Roderick Stewart volcano-seismologist
March 5, 2021
New volcano lead scientist on the ground to monitor La Soufriere

The lead scientist on the ground for the monitoring of La Soufriere has changed over to volcano-seismologist Roderick Stewart who has over 30 years of experience working in his field.

While he will be taking over this position from Dr Thomas Christopher, the scientist made it clear on Tuesday, March 2, at an “Eyeing La Soufriere virtual meeting for North Leeward”, that the same team is working on the volcano as has always been.

“I just want to say that although you see a new face and a new voice you might hear from time to time it’s the same old team,” Stewart, based at both the University of the West Indies (UWI)- Seismic Research Centre (SRC) and the Montserrat Volcano Observatory (MVO), stated.

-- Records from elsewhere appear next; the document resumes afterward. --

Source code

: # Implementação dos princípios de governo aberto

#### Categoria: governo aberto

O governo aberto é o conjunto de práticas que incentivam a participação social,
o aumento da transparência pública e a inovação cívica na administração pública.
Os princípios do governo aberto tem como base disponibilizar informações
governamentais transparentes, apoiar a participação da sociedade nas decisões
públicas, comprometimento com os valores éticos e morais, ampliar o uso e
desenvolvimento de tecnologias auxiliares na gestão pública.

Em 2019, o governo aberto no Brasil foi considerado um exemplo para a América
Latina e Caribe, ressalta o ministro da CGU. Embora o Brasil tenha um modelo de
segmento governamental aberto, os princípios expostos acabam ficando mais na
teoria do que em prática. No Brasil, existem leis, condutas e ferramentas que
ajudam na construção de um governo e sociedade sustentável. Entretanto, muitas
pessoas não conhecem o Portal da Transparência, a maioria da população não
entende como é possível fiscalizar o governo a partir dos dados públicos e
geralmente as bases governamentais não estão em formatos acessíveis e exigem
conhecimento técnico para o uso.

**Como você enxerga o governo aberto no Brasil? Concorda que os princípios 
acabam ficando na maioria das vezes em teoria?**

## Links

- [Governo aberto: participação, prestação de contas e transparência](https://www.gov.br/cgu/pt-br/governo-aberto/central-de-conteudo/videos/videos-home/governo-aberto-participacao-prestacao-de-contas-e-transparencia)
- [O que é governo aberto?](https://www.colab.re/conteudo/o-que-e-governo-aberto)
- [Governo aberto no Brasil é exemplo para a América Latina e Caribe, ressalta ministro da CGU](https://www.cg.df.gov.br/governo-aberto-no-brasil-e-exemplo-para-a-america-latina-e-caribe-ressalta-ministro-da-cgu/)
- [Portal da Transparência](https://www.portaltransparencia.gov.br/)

His experience includes the study of volcanoes in Papa New Guinea, and Japan, and he was the Director of the MVO from 2012 to 2019.

Stewart has been working with the team at UWI for 15 years.

“We trust each other and we speak on behalf of each other. So although you see I’m a new person, I am representing the same team that’s been here all along,” he said.

His main focus while in the country will be working on the computer data acquisition at the Belmont Observatory. The team has taken pains to put seismic equipment to monitor the volcano, and while this is being recorded in Trinidad and Montserrat, they have also been recording in Belmont because it necessary for them to be near the volcano.

Stewart will be working with local personnel to train them in interpreting and processing the data.

Dr Christopher, who has over two decades of experience working with active volcanoes himself, will remain on island for the time being.

In his update on March 2, Christopher notably revealed that the number of volcanic events increased in February.

“…So each of these spikes is a number of events on a single day,” he said as he referred to a graph, “So the highest total we had on February 20 was just over 200 events on that single day. As you could see it’s definitely pulsing but there is some evidence of an increase as time is going on.” However, he has assured that this is not outlandish or unusual.

The scientists had to cope over the past few weeks with weather conditions and it had been a while since they were able to have a good look at the dome.

What can be said at this stage is that the dome is still growing slowly, dominantly in the north-south direction as the volcano continues to erupt effusively, as it has been doing since late December of 2020.